When the family returned to New York City, his parents sent him to the Lycée Français de New York. There he joined The Cost of Living in 1982 or 1983, a band formed by a teacher, Patrick Thouron, and a few students, including Daniel Lorca, Stéphane Dehais, and Fabrice Griffoulière-Frère.

The Cost of Living split up in 1990, after having released two records, played in venues such as CBGB, and having a video played on MTV, but Matthew and Daniel joined another band, Because Because Because, with two other musicians. This enterprise was short-lived and they soon split up, despite the recording of a demo, unreleased to this day, for the label Stickboy, which would later release Nada Surf's first single (7"), "The Plan/Telescope", in 1994.

Hilary, Matthew's elder sister, was a college radio DJ. She helped develop and influence her younger brother's musical tastes, lending him records from her impressive collection and cassette tapes of her show. Matthew joined the project initiated by Hilary and her partner, Jonathan, The Silly Pillows, for a few collaborations.

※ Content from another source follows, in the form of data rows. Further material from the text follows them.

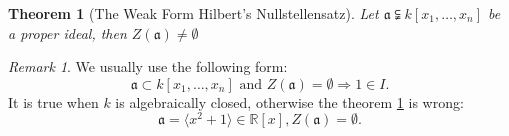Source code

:\documentclass{amsart}
\theoremstyle{plain}
\newtheorem{theorem}{Theorem}
\theoremstyle{definition}
\theoremstyle{remark}
\newtheorem*{remark}{Remark}
\numberwithin{equation}{section}
\begin{document}
 \begin{theorem}[The Weak Form Hilbert's Nullstellensatz]\label{2}
 	Let $ \mathfrak{a}\subsetneqq k[x_1,\dots,x_n] $ be a proper ideal, then $ Z(\mathfrak{a})\neq \emptyset $
 \end{theorem}
 \begin{remark}
 	We usually use the following form:
 	$$
 	\mathfrak{a}\subset k[x_1,\dots,x_n] \text{ and } Z(\mathfrak{a})=\emptyset\Rightarrow 1\in I.
 	$$
 	It is true when $ k $ is algebraically closed, otherwise the theorem \ref{2} is wrong:
 	$$
 	\mathfrak{a}=\langle x^2+1\rangle \in \mathbb{R}[x], Z(\mathfrak{a})=\emptyset.
 	$$
 \end{remark}
  
\end{document}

He also wrote and edited for Guitar World, interviewing, among others, Oasis and Mick Jones.

===Minor Alps===
In 2013, Caws and singer-songwriter Juliana Hatfield formed the new band Minor Alps. The duo's debut album, Get There, was released on October 29, 2013 on Barsuk Records.

==Personal life==
In 2016 he married Emily Bidwell. The couple has stated they will split their time between Caws' residence in Cambridge, England, and New York.

In 2022, Caws and his son made a PSA called "Living with a Mild Essential Tremor".